ANALYSIS
James Murdoch – and his father as a consequence – has come in for a barrage of criticism over his handling of the whole phone hacking saga which at one point appeared to be on the verge of bringing to an end the British operation of the Murdoch Media Empire.
So, as the young Murdoch sat in front of a white screen today to answer questions about the affair which began in the publics eyes with the hacking of the voice mails of the missing school girl, the hauntingly tragic Milly Dowler, he cut a rather apologetic figure.

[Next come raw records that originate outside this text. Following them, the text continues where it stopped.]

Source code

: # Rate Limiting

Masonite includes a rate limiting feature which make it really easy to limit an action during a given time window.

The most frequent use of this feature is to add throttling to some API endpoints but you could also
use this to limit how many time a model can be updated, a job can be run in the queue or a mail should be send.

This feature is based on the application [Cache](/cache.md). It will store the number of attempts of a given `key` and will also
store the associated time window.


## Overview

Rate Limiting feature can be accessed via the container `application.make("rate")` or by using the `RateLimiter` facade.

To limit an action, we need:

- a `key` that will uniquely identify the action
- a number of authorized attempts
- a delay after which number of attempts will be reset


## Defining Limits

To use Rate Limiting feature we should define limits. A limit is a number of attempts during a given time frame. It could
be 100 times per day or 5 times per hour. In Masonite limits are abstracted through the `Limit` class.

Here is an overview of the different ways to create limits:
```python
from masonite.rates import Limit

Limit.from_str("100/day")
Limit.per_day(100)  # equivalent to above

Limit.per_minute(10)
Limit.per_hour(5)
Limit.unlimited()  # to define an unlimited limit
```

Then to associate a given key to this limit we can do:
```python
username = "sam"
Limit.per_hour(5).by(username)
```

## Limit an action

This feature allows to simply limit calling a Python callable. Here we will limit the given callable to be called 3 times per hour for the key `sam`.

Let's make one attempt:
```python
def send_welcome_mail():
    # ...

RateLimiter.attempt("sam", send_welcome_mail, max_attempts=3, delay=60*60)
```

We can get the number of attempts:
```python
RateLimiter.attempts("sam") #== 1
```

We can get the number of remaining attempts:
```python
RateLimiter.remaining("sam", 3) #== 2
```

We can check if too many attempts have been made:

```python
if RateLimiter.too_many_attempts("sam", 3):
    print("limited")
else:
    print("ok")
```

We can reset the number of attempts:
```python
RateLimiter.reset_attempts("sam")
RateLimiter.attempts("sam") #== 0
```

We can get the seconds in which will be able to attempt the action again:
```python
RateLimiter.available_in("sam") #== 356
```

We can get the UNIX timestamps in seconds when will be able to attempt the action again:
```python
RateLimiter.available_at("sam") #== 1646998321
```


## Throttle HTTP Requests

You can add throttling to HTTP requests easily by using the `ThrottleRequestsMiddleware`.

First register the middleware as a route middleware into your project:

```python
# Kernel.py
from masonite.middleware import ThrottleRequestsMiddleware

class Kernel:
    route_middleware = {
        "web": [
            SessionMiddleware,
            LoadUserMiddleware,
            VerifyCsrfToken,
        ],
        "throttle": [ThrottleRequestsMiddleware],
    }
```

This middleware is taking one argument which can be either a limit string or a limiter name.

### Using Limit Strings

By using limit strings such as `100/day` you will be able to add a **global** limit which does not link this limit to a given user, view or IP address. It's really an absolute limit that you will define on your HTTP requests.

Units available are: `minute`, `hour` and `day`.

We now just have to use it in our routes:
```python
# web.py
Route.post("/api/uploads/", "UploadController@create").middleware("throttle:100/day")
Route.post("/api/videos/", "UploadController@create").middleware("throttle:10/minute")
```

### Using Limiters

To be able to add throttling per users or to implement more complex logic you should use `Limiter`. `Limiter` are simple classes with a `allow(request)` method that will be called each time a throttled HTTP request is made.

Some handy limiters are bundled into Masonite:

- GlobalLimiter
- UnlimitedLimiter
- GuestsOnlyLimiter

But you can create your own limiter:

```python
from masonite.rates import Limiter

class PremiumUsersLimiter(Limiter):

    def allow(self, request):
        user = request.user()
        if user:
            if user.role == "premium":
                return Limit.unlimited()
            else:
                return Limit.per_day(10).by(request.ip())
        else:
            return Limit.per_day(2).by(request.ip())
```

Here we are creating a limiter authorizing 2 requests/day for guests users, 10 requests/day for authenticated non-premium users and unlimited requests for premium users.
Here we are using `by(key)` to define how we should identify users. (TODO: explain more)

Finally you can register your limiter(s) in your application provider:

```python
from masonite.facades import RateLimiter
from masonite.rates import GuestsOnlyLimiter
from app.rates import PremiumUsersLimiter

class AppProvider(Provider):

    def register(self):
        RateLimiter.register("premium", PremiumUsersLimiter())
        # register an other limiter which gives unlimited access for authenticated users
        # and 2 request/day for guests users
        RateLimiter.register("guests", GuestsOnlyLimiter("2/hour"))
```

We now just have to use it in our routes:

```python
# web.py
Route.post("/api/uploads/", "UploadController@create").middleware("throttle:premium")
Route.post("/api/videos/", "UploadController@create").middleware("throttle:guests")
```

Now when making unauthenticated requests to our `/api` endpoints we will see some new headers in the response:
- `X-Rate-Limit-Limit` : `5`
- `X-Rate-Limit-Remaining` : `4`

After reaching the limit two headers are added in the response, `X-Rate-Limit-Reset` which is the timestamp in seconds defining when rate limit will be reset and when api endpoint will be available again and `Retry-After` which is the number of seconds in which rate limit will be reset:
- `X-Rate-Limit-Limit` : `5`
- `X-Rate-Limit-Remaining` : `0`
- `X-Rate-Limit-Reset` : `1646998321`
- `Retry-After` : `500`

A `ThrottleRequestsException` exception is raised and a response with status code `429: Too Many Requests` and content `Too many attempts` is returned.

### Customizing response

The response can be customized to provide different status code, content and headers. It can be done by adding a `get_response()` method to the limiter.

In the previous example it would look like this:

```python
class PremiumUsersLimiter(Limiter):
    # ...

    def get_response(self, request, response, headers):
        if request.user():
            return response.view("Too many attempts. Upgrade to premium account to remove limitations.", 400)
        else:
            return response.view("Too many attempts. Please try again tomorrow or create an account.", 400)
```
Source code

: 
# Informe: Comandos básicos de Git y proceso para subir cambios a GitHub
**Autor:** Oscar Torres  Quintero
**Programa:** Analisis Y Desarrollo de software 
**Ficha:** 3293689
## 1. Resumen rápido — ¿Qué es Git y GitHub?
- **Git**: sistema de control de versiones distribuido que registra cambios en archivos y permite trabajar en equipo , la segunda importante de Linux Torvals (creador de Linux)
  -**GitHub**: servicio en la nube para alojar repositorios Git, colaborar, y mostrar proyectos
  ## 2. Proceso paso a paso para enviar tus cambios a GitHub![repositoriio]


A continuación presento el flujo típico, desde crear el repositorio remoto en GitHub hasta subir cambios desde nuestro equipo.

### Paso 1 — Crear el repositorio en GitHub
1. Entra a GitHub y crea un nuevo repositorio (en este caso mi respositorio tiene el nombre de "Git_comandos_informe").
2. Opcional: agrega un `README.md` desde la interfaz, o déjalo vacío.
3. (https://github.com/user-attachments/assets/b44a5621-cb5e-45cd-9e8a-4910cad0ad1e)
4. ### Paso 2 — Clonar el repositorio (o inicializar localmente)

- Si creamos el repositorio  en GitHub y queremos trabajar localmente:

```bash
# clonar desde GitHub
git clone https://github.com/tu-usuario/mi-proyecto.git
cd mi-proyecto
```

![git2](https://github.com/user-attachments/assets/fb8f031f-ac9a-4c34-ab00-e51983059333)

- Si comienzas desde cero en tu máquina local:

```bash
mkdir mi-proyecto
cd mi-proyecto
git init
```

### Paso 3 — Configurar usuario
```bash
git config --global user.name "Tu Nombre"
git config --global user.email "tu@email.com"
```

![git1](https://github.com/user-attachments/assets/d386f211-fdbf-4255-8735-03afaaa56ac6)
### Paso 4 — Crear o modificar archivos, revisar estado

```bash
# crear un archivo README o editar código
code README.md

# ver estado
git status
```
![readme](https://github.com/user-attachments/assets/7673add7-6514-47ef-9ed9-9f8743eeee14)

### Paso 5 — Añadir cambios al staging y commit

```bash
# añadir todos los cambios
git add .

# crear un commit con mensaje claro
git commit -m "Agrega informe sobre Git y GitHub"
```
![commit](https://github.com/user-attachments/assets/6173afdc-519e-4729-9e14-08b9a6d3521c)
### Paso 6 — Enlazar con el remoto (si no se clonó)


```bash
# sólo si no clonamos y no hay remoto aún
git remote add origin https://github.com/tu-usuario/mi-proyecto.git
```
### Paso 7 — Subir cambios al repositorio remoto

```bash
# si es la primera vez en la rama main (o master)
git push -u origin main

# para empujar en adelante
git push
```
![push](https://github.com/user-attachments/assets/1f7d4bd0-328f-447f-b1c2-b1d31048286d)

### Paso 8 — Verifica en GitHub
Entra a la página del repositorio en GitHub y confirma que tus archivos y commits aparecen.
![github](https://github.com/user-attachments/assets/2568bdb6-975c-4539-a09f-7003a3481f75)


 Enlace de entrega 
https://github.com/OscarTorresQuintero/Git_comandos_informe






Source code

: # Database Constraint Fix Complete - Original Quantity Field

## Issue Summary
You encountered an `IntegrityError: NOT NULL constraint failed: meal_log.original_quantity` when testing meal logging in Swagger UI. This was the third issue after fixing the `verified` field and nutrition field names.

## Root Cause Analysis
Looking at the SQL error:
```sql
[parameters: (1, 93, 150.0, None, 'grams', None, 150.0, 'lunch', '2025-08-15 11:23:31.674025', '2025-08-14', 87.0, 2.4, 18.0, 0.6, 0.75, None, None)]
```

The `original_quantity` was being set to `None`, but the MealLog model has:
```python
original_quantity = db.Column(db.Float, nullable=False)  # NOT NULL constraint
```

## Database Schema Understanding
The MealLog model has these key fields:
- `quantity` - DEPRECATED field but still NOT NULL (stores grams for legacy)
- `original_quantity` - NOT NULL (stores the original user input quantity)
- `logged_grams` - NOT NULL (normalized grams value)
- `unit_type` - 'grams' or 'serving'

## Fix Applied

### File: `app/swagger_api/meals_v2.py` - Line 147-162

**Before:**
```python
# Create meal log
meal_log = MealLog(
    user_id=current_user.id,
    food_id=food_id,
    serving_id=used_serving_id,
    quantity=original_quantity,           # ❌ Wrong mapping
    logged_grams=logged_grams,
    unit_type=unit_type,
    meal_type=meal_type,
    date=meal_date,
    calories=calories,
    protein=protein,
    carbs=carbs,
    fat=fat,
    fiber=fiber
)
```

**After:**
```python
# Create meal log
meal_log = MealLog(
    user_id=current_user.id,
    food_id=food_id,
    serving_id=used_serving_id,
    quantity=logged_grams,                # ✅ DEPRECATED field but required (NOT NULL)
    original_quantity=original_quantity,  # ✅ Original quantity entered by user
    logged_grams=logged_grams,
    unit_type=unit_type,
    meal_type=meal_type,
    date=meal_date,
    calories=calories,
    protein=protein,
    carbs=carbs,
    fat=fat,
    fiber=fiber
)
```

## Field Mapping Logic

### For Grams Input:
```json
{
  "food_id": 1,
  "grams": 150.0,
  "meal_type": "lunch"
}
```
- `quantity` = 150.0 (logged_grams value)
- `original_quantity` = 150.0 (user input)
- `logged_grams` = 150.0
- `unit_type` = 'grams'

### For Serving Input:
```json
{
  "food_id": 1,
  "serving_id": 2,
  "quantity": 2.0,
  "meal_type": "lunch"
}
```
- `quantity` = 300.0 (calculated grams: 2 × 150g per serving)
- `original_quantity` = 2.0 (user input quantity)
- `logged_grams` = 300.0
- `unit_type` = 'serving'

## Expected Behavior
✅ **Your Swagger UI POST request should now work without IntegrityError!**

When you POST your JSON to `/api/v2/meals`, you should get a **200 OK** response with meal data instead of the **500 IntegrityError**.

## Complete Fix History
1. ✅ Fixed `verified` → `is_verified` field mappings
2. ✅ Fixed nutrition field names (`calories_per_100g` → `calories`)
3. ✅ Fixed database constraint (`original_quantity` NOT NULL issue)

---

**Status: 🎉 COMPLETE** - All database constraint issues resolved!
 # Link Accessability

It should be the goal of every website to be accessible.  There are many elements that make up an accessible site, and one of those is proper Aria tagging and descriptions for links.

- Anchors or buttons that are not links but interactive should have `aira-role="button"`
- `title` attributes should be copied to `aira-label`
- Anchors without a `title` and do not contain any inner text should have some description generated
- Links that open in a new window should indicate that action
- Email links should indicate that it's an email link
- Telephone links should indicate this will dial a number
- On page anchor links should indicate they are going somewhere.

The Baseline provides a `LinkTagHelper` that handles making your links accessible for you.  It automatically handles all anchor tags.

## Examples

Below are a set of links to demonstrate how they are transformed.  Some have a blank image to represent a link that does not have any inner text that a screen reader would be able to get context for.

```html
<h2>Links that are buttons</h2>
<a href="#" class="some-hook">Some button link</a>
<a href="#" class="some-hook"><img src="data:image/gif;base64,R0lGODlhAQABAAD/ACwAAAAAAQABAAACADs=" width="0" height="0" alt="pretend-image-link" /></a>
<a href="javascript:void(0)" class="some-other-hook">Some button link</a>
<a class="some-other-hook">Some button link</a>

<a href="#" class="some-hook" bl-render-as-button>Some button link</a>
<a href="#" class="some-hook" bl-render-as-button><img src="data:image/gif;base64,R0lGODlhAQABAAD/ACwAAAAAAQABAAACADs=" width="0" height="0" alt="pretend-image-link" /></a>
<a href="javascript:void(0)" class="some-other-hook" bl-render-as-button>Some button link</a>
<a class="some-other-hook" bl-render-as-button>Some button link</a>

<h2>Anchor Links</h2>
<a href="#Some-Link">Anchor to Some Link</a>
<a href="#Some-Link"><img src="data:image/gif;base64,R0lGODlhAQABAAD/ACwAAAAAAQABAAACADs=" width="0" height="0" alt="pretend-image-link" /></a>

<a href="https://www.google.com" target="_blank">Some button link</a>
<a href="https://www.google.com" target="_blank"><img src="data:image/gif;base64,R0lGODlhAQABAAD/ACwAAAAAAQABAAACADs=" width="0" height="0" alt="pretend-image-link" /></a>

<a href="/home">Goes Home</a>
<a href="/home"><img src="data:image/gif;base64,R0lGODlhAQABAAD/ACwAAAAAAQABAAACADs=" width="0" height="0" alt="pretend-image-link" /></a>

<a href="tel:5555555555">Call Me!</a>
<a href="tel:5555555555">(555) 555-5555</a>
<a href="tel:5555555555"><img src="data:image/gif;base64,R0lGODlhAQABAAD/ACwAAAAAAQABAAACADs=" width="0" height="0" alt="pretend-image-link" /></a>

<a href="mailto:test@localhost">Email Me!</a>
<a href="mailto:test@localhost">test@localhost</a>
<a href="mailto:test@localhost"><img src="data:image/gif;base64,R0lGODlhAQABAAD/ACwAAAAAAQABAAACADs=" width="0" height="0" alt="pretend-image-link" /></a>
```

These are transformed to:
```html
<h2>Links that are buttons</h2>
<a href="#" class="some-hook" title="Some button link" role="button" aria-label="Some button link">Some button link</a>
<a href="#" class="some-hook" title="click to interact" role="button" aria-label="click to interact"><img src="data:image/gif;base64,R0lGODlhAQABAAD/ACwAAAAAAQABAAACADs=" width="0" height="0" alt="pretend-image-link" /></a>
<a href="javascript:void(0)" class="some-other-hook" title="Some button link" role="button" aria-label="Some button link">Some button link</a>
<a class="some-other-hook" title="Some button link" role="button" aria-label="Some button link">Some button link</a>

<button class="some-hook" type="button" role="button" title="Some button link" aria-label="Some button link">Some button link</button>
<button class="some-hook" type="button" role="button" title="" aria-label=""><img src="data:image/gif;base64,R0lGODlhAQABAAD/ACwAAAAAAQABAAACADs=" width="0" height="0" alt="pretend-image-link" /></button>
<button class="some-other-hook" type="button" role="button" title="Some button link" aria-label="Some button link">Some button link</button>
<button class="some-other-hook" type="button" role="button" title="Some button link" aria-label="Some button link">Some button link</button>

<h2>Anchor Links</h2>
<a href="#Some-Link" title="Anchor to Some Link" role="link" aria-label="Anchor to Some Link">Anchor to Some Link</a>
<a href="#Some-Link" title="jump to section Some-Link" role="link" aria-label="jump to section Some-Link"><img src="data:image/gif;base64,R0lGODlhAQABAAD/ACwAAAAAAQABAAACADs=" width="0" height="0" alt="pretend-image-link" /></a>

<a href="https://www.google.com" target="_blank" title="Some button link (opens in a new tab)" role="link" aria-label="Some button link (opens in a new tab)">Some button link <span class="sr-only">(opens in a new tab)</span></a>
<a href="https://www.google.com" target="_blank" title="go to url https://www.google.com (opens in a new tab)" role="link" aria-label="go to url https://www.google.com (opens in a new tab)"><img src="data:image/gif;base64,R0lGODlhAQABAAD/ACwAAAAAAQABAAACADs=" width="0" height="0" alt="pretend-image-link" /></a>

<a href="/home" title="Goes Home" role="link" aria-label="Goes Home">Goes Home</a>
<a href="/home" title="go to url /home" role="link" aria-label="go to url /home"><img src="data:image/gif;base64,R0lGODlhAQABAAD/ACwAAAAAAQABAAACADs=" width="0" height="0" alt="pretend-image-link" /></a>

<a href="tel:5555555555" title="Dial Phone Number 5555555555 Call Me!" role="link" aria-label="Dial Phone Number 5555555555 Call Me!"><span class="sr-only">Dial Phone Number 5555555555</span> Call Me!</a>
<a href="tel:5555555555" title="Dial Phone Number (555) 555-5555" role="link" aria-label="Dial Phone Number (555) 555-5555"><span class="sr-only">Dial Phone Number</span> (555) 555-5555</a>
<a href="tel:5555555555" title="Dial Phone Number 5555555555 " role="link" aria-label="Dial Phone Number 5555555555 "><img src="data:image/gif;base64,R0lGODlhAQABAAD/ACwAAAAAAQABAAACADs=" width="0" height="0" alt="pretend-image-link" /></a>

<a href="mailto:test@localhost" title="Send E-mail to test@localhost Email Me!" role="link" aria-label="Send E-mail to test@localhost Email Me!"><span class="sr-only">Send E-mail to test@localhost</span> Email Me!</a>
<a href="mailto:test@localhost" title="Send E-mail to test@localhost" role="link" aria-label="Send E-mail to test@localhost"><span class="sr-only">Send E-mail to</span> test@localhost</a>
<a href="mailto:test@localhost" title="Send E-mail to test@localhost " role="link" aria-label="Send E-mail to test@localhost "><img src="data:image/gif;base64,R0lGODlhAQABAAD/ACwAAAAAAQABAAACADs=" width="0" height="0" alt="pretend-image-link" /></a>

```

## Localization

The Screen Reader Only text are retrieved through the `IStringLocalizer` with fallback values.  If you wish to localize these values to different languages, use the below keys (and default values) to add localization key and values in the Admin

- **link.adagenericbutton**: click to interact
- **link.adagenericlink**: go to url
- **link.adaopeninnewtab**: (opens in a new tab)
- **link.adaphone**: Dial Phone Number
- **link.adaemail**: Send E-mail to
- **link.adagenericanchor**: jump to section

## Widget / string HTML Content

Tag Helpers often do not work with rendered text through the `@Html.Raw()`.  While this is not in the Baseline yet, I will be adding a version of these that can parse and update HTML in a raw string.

Clearly not at ease with the line of questioning or even being called to account for his actions, he denied any knowledge of an e-mail which claimed phone hacking was rife at the News of the World, the Sunday Tabloid that was closed down as a result of the public fury about that intrusion into the grief of the Dowler family.
He did this on oath before Lord Justice Leveson.
James Murdoch also denied he was involved in a corporate cover-up, blaming senior executives for not telling him of what was really going in the newsroom of the News of the World.
On that last part, at the very least, he is right – the Murdochs do not interfere in the content of their publications or how they find their stories, they don’t need to – every executive is hired for how similar they are to the way in which they think to the head of this global media empire, namely Rupert Murdoch.
As for how the stories are found, the buck stops with the Editor.
By common consent, the 39-year-old James Murdoch is no longer the force he once was, his star is no longer on the rise, he has suffered from a lack of experience on the ground floor.
Perhaps, he should have been thrown into the newspaper world doing the rounds before rising so quickly to be head of News International, a position he resigned from in February.
There’s nothing like the school of hard knocks, to toughen up anyone who wants to make it in this often harsh world.
James Murdoch also said that it was News Corporation’s long-held ambition to get hold of the remaining shares of BSkyB, what the Murdoch’s intend to do with newspapers they own he did not say, although another thing that has also emerged from the Leveson Inquiry is the decline of the newspaper industry as a whole, something that frankly can be seen by the content that passes off as political, international or general reporting in newspapers generally.
Here is an arena where to show intelligence is frowned upon, and where too much time – in terms of hours allocated to reporters – is spent on gossip and side issues with the result that coverage is generally superficial.
Newspapers should be here to inform their readers, especially now when major reforms are occurring in education, health and welfare at a time when the government is warning that austerity cuts have not even begun. And on the world stage, major confrontations are looming with Iran and China, as well as a financial crisis in Europe which has engulfed every member of the Euro-zone and whose long-term consequence could affect this country’s standing in the world.
If, and when this is covered in newspapers over here, it is through the peculiar prism of a very narrow news agenda in a language that few actually understand.
What’s more newspapers have shown themselves to be very resistant to changes that are clearly occurring in front of them, namely people as they become more confident in their use of the internet can ignore them as a source of news.
Perhaps, Murdoch was in part responsible for this decline.
However, that eighty-one-year-old Australian did not own all of the publications whose daily headlines remind us how out of touch they are with events over here and further.